“Gary Ian Reich remembers his first time in lurid detail: The struggle to get home, how he fumbled with the outer layers, his delight with what was concealed, the many lingering caresses in the ecstatic aftermath,” Pete Mortensen writes for Wired News. “Seven years later, it’s hard to describe the 34-year-old photographer from Annapolis, Maryland, as anything but an addict.”
“OK, you could call him a geek, too. Since that first primal moment, Reich has had many more ‘packaging experiences.’ He’s one of the legions of Macintosh and iPod users for whom the elegance of the user interface begins with the bold graphics and sleek texture of the box the new machine comes in. It’s in the smell and the way the box logically reveals each new component just as the user needs it. And, like the famously long-lived Apple Computer products they carry, these aesthetic outer wrappings have a habit of sticking around,” Mortensen writes.
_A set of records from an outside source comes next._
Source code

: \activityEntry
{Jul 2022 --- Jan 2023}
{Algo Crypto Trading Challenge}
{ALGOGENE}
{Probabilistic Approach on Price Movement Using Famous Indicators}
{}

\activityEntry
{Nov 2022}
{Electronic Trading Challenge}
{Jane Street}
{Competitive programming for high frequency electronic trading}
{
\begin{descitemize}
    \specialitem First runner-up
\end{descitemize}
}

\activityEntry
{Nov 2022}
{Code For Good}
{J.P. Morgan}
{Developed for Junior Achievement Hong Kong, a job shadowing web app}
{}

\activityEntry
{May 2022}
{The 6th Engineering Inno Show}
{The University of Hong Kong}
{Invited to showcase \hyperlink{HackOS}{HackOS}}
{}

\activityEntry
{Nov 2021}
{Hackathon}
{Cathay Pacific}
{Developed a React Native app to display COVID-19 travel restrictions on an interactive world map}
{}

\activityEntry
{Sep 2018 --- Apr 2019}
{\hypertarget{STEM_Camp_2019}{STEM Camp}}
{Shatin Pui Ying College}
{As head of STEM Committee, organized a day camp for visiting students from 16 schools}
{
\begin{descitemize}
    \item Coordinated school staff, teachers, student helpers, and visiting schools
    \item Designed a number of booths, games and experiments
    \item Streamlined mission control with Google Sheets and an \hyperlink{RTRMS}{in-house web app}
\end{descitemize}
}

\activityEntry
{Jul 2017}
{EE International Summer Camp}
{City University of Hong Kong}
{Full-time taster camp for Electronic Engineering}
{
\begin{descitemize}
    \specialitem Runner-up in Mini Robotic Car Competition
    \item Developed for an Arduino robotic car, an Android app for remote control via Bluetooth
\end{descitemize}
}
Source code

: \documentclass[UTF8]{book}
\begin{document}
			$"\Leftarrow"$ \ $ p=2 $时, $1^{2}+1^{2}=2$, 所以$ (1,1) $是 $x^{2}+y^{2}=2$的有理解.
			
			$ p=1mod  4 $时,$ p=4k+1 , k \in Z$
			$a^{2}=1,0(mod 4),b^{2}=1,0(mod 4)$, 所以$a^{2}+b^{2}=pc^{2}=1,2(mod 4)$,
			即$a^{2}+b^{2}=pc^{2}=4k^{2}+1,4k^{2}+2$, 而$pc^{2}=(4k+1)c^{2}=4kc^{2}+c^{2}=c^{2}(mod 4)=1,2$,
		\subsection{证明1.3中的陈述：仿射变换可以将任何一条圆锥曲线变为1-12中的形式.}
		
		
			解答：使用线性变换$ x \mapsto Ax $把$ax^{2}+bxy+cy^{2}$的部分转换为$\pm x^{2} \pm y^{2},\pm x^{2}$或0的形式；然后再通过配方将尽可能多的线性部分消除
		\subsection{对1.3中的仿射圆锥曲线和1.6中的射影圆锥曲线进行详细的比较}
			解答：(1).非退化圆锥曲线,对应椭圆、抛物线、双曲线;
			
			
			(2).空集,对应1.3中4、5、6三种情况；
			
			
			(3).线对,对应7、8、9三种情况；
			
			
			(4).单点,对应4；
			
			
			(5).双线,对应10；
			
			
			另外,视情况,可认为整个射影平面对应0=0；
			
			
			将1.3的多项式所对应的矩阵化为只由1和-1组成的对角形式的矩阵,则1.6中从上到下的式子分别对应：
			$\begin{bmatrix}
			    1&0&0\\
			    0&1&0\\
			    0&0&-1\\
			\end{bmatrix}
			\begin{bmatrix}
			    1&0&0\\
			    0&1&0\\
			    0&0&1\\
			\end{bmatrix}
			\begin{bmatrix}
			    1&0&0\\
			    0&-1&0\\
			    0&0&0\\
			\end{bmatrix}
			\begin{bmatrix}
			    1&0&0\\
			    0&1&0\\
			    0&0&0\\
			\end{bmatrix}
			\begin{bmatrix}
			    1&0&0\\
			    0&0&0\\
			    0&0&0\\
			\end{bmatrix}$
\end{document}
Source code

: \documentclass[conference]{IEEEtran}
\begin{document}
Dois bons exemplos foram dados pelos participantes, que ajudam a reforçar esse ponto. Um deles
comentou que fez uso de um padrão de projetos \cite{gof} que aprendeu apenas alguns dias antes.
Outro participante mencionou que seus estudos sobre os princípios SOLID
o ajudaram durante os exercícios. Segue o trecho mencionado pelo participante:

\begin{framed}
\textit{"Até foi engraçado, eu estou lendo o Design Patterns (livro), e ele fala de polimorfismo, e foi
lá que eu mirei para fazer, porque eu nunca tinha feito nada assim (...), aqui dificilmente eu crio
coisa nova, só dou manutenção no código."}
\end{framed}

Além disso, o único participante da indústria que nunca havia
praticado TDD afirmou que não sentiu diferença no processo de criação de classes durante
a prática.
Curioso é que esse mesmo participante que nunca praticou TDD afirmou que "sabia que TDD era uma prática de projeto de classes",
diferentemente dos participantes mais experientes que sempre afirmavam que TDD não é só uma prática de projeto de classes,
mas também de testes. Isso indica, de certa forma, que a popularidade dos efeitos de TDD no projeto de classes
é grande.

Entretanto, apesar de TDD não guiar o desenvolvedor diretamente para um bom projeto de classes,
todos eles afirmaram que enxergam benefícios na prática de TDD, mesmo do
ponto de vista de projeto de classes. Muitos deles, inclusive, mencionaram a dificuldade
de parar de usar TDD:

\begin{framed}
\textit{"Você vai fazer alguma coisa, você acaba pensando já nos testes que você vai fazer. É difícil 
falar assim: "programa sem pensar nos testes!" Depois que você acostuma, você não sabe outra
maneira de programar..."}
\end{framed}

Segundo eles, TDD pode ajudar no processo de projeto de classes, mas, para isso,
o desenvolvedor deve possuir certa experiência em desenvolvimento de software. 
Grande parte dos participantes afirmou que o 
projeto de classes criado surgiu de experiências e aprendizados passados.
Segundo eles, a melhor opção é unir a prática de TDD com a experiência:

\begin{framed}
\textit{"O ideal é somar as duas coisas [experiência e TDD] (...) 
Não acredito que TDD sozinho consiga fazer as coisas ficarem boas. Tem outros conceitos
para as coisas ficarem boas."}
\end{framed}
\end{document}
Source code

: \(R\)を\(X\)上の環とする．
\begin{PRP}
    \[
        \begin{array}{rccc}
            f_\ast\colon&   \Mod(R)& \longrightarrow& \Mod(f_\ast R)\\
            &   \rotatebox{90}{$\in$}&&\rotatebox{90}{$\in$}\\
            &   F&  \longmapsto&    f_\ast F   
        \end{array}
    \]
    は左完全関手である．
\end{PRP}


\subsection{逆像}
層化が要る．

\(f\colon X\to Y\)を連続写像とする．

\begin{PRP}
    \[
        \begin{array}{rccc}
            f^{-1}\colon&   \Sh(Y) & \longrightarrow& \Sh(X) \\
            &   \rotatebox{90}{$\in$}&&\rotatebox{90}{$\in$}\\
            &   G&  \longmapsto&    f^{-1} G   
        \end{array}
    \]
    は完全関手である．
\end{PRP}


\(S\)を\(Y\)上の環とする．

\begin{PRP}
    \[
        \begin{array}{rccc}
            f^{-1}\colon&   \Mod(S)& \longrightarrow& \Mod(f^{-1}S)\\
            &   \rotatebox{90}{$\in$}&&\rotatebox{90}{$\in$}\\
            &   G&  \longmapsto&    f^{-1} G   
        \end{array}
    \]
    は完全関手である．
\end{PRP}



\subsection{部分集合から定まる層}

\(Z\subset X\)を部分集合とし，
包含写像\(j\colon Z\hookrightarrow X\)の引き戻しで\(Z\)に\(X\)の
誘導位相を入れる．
“Legions of Mac users take pictures. Apple users have a particular fascination with online photo galleries of other users unwrapping the latest company products, often with a smiling model performing the geek striptease one USB cable at a time,” Mortensen writes. “Such galleries occasionally pop up for other tech products, but with less staying power. Photos of an iBook opening, on the other hand, can circulate on the net for years.”
Full article here.
Uh, oh. We just glanced around our palatial headquarters and see several boxes that are what could only really be termed “on display.” There are multiple boxes for multiple versions on Mac OS X, of course, many Apple software boxes, at least three iPod boxes for various models, a couple of Mighty Mouse boxes (why we need duplicates is beyond us, but we do – and, no, we’re not throwing them out), Airport Base Stations, Apple displays, and boxes for Power Macs, iMacs, and PowerBooks, to name just a sample. Curiously, the packaging for the likes of Samsung monitors, Epson scanners, HP printers, Belkin USB hubs, etc. are nowhere to be found. Yikes! Do you have an Apple packaging fetish, too?